After a huge mobilisation to support striking lecturers on the first day of the strike, Bristolians took to the streets again to show solidarity reports Jack Sherwood
“Hugh Brady shame on you, we deserve our pensions too!” rang out some of the most militant chants on another major strike day at Bristol University, targeting the well-remunerated Vice Chancellor who has maxed out his own pension pot yet refuses to get fully behind staff demands for UUK to drop the proposed changes.
Once again hundreds of staff showed out from 8am on pickets lining the three main intersecting roads on Bristol Uni’s makeshift campus, where they were joined by sound systems, hot tea trailers and guitars brought along by students and others.

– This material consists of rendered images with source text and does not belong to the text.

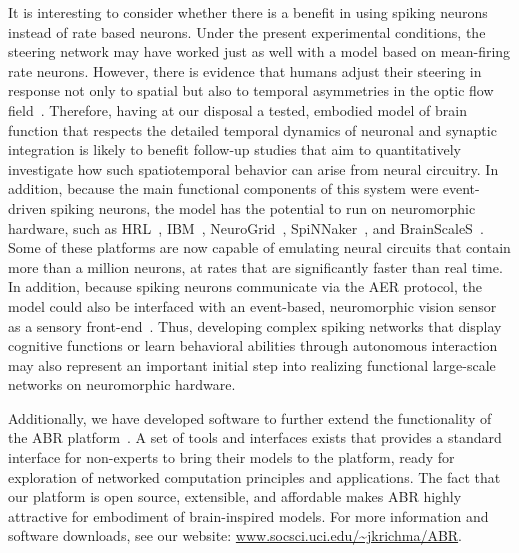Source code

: It is interesting to consider whether there is a benefit in using
spiking neurons instead of rate based neurons. Under the present
experimental conditions, the steering network may have worked
just as well with a model based on mean-firing rate neurons. However,
there is evidence that humans adjust their steering in response
not only to spatial but also to temporal asymmetries in
the optic flow 
field~\citep{Duchon2002,Kountouriotis2013}.
Therefore, having at our disposal a tested, embodied model
of brain function that respects the detailed temporal dynamics of
neuronal and synaptic integration is likely to benefit follow-up
studies that aim to quantitatively investigate how such spatiotemporal
behavior can arise from neural circuitry. In addition, because
the main functional components of this system were event-driven
spiking neurons, the model has the potential to run on neuromorphic
hardware, such as HRL~\citep{Srinivasa2012}, IBM~\citep{Cassidy2014},
NeuroGrid~\citep{Boahen2006}, SpiNNaker~\citep{Khan2008}, and
BrainScaleS~\citep{Schemmel2010}.
Some of these platforms are now capable of emulating neural circuits
that contain more than a million neurons, at rates that are
significantly faster than real time. In addition, because spiking neurons
communicate via the \ac{AER} protocol, the model could also be
interfaced with an event-based, neuromorphic vision sensor as a
sensory front-end~\citep{Lichtsteiner2008}. Thus, developing complex
spiking networks that display cognitive functions or learn
behavioral abilities through autonomous interaction may also
represent an important initial step into realizing functional 
large-scale networks on neuromorphic hardware.

Additionally, we have developed software to further extend the
functionality of the \ac{ABR} platform~\citep{OrosKrichmar2013b}.
A set of tools and interfaces exists that provides a standard interface
for non-experts to bring their models to the platform, ready for
exploration of networked computation principles and applications.
The fact that our platform is open source, extensible, and affordable
makes \ac{ABR} highly attractive for embodiment of brain-inspired
models. For more information and software downloads, see our
website: \url{www.socsci.uci.edu/~jkrichma/ABR}.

But the action began to escalate as up to 1,000 turned out in a repeat of last Thursday’s events, to rally at 10.30am outside the main ‘Senate House’ university building on the pickets and then march down right into the centre of town.
This time the atmosphere was almost carnivalesque, rowdier, more determined and more defiant, with students banging pots and pans, giant placards targeting university management hypocrisy over funds, and chants of “They say cut back, we say strike back!”
Taking it up a notch further even, union branch stewards and students organised a lunchtime protest on the main road outside the meeting of the Senate – the university’s main academic decision-making body – where the Vice-Chancellor was presiding.
The plan came off brilliantly, as the huge noise from pot banging, sound systems, loud songs and speeches was sure to echo through the meeting inside. Pavements were crammed and cars tooted. Later, students even flooded into the Wills Building and occupied the lobby space near the meeting room, making a colossal, jubilant noise.
This closing lunchtime rally featured a speech from UCU’s chief national negotiator Paul Bridge, who drew links to pay concerns, told staff to expect a hard and potentially long fight, and said the union drew a red line at the imposition of a “defined contributions”, more marketized scheme.
He was followed by a speaker from Bristol People’s Assembly, who drew links to resisting the wider austerity and neoliberal agenda enforced by a government on the brink, a UCU member from nearby UWE Uni speaking passionately in solidarity, and a student who called on all to unite and fight to win the dispute and more victories in Higher Education. Further mass public action in Bristol is expected next Wednesday on International Women’s Day over the university’s gender pay gap.